In late 2021 Watson co-founded the jandal company Golden, designed to prevent jandal straps from disconnecting from the sole. They do this by placing a replica bread clip at the end of the strap, and under the sole, so the strap cannot pop out. As of 2023 Watson owns 20% of the company. He has made several videos about jandals promoting the product, such as in 2023 when he uploaded a YouTube video in which he unofficially broke the Guinness World Record for the longest 100 metre run in jandals.

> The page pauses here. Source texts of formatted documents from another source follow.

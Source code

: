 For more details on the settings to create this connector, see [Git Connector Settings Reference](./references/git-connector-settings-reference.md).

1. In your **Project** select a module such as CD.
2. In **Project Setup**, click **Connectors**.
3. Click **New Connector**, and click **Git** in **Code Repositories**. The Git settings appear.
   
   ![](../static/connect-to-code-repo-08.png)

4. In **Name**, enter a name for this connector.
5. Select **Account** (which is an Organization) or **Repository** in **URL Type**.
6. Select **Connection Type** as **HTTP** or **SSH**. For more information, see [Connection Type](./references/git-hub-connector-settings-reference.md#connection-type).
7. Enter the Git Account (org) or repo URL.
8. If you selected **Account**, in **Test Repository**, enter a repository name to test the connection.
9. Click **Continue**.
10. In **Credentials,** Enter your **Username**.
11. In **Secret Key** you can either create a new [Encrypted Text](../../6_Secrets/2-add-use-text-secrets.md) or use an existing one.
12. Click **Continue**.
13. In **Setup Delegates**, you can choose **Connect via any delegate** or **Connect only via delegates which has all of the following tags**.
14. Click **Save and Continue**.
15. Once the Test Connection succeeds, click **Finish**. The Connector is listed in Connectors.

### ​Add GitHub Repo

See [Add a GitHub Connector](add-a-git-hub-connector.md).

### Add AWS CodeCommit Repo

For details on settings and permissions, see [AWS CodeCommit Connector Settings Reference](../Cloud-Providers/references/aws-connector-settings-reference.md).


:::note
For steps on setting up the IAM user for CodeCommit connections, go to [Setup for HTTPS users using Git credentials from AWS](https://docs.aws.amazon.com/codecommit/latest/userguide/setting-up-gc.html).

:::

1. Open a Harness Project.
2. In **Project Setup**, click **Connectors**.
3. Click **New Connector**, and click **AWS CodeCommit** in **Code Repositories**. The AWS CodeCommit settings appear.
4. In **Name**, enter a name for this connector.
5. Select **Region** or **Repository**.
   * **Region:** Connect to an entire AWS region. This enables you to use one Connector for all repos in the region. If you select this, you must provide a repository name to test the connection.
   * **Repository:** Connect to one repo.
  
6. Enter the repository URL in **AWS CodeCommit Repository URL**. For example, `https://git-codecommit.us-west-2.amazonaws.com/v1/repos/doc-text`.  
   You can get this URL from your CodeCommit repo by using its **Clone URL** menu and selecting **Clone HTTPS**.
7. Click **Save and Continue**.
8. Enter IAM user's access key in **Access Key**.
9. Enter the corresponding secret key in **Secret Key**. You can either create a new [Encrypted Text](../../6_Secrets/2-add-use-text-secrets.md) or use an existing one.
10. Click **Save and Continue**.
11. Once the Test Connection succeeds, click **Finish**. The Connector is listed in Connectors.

=== Television and web series ===
In August 2020 a six-part televion series called Last Man Standing was released, hosted by Watson and the comedian Melanie Bracewell. In the series, fathers compete on telling the best dad jokes. In 2026 the web series Out of my League was released on RNZ video and YouTube. In each of the six 10-minute episodes, he trains with and competes against olympic athletes, such as Dame Lisa Carrington, in their respective sports.

== Personal life ==
In 2012 Watson married his wife Jody. In August 2017 Watson announced that he and his wife were expecting their third child. He also made a video instructing people how to announce new children. In about 2019 he became an ambassador for the charitable trust KidsCan. In 2019 Watson and his wife moved to Tauranga, his wife's hometown, and they became first home buyers in the process. As of 2024 they live in the suburb of Papamoa.

In 2020 Watson suggested reducing the summer school holiday period by two weeks.